Requirement:
What lines in the following entries hold the word "documentclass"? Copy each one.

(Source records)
▬▬▬

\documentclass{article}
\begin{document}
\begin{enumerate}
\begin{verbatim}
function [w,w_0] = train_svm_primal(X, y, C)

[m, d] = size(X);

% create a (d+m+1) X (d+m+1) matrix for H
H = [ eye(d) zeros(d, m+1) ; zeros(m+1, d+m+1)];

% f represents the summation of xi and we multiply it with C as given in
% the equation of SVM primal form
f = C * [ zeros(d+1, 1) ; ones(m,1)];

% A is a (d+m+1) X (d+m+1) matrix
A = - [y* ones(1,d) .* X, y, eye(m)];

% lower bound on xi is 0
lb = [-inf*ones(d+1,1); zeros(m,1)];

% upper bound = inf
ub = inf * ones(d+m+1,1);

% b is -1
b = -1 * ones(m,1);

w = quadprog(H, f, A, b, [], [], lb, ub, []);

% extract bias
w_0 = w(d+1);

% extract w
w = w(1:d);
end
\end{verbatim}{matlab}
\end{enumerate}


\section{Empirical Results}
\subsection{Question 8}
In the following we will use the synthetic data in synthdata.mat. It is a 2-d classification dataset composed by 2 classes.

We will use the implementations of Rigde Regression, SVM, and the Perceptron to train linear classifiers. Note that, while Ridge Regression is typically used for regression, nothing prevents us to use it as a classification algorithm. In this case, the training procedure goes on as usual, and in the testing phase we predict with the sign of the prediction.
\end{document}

▬▬▬

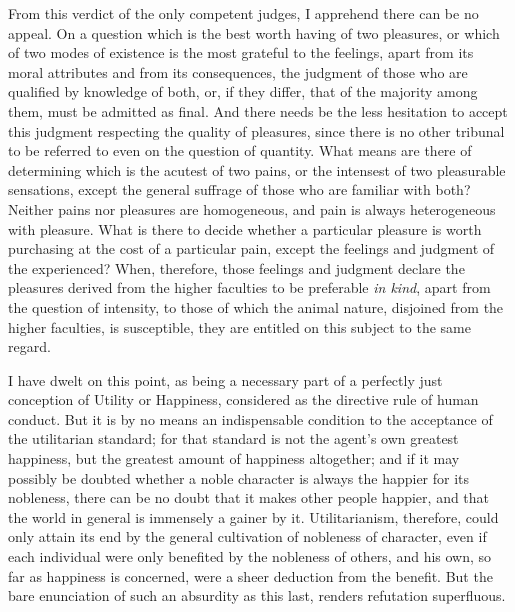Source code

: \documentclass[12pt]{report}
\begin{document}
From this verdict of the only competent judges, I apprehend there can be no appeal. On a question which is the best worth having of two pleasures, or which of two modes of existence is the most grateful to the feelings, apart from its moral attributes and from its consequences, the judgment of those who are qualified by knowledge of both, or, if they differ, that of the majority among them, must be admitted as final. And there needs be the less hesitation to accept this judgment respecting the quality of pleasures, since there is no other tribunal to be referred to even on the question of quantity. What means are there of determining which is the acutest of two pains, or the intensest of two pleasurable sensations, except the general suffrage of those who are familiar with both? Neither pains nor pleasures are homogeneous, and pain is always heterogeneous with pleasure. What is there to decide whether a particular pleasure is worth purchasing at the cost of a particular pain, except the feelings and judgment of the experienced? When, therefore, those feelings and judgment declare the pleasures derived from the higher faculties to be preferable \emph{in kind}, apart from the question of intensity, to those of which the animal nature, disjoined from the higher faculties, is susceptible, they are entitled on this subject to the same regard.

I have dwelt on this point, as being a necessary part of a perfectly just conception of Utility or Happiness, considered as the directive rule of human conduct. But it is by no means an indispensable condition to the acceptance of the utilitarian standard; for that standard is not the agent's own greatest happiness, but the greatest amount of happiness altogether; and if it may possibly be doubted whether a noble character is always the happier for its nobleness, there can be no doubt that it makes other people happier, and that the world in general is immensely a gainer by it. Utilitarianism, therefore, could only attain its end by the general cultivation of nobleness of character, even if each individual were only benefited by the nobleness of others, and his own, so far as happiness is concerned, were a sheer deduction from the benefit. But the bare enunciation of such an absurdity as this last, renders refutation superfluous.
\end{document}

▬▬▬

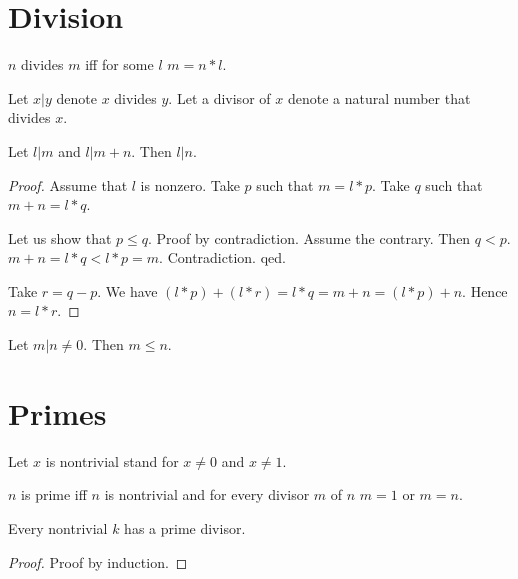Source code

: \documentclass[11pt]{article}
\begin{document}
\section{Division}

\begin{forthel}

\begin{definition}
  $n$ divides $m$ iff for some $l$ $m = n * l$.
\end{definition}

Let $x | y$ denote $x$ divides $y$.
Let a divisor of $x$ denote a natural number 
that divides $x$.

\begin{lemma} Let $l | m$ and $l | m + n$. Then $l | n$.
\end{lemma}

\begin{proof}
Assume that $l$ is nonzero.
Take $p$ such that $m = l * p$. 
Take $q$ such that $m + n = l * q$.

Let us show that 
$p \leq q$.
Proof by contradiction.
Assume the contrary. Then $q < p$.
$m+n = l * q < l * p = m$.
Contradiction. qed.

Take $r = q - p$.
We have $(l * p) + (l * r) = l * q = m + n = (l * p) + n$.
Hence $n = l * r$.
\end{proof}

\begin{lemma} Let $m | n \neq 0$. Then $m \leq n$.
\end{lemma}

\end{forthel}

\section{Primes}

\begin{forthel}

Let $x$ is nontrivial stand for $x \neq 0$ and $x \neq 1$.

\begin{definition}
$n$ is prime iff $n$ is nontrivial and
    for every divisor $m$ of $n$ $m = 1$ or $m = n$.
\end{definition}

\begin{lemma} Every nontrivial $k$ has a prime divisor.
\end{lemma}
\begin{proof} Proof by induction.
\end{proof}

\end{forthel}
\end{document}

▬▬▬

Task output:
\documentclass{article}
: \documentclass[12pt]{report}
: \documentclass[11pt]{article}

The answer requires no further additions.